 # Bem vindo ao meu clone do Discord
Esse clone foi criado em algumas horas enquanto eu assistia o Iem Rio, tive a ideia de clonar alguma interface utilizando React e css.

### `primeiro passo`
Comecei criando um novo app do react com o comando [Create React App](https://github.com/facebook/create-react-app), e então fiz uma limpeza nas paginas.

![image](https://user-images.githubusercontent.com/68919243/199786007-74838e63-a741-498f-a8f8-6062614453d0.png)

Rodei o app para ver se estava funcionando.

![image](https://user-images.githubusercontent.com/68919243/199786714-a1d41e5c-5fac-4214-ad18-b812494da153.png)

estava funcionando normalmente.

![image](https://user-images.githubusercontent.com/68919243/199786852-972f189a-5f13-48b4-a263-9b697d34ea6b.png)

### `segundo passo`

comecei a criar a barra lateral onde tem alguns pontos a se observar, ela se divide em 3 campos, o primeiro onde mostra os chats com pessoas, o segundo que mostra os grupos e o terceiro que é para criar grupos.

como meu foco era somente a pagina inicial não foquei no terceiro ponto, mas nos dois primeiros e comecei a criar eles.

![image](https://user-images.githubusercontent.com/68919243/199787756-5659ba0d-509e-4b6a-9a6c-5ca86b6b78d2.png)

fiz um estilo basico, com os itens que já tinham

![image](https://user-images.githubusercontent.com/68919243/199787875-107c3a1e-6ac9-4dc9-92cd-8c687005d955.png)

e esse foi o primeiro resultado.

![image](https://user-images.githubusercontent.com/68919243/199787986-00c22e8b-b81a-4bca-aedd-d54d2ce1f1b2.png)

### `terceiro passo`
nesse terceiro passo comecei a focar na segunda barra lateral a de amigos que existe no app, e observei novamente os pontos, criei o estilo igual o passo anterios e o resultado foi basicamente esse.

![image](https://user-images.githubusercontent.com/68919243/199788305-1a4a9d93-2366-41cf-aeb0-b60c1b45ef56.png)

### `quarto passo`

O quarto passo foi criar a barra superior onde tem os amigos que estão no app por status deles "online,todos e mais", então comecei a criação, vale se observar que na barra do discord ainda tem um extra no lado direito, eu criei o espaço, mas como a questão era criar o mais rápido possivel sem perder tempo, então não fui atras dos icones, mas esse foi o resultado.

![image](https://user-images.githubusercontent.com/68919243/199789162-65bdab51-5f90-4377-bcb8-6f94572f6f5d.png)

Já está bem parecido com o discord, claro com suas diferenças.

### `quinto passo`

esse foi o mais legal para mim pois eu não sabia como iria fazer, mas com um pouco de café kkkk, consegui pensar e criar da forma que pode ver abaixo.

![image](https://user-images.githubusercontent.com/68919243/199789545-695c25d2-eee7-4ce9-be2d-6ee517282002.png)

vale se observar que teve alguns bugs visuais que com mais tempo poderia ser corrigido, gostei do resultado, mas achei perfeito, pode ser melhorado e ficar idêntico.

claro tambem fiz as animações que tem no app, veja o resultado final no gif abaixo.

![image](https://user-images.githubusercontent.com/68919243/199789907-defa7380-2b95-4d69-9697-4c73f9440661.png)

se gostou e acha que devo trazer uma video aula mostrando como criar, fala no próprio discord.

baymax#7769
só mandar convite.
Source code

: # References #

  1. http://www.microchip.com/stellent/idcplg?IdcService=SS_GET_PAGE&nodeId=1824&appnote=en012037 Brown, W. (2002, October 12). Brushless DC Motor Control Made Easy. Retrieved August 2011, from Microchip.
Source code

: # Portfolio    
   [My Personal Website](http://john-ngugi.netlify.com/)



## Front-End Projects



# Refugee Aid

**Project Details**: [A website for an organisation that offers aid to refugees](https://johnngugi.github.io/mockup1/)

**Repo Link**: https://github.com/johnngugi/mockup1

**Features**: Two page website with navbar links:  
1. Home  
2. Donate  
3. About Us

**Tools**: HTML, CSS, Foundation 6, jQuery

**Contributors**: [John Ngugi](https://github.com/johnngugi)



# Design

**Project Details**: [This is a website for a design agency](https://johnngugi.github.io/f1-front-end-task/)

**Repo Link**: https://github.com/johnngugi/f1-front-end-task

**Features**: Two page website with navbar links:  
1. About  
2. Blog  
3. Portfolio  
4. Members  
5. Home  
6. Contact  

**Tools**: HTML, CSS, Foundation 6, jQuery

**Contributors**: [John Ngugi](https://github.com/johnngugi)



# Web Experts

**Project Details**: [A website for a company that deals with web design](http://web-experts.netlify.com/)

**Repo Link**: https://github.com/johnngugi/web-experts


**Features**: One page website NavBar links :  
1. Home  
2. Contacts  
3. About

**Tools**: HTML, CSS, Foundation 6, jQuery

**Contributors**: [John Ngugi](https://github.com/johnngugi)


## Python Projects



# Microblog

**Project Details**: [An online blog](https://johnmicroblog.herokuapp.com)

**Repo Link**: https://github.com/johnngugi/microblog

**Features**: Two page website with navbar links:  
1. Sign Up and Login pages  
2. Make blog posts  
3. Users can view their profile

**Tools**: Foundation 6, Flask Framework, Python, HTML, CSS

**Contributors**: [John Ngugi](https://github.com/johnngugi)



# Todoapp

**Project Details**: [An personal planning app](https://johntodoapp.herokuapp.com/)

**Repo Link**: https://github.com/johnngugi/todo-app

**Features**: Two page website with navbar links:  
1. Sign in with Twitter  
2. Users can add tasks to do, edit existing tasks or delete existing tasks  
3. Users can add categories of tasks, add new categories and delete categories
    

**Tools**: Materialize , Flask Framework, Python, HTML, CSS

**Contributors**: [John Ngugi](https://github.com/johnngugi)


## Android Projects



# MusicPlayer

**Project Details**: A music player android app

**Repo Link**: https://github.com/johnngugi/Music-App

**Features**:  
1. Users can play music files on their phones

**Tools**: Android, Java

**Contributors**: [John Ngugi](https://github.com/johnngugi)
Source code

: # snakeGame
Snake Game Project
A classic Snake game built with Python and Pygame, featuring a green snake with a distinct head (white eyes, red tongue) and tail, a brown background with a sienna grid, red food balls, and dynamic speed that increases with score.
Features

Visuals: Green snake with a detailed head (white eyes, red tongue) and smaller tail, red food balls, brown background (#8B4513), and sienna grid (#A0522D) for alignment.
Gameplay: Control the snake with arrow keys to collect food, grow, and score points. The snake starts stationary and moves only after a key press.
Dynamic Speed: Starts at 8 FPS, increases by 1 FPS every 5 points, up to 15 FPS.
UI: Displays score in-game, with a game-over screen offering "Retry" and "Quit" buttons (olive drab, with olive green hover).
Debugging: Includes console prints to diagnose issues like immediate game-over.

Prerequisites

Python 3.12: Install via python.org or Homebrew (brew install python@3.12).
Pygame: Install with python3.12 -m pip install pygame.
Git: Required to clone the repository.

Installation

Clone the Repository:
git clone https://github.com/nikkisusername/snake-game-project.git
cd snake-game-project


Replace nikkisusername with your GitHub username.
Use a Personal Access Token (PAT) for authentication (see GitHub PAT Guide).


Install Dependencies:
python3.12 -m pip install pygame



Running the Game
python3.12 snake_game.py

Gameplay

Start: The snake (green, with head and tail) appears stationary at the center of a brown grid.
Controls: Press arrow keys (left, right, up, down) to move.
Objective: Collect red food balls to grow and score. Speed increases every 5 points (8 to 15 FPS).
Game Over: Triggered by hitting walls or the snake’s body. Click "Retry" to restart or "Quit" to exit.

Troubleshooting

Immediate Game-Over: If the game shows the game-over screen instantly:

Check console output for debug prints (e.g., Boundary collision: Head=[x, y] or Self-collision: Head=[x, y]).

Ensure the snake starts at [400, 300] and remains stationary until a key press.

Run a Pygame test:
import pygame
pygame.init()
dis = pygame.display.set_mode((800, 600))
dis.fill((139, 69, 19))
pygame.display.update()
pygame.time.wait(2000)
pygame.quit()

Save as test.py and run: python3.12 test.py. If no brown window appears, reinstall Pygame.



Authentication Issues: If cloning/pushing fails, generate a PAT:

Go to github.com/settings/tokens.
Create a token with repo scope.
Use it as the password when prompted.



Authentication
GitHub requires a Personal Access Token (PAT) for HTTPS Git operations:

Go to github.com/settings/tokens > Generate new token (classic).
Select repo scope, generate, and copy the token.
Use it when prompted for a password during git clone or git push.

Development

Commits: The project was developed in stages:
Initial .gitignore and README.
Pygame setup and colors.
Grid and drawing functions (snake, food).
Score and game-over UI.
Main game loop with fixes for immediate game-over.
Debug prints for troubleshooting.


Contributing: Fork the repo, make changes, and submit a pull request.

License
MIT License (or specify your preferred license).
==========
▶ **Task prompt**: In the entries above, find the line with "Python 3.12: Install" and the line with "Replace nikkisusername with", then set down exactly those two and every line between them, nothing else.

▶ **Exercise solution**:
Python 3.12: Install via python.org or Homebrew (brew install python@3.12).
Pygame: Install with python3.12 -m pip install pygame.
Git: Required to clone the repository.

Installation

Clone the Repository:
git clone https://github.com/nikkisusername/snake-game-project.git
cd snake-game-project


Replace nikkisusername with your GitHub username.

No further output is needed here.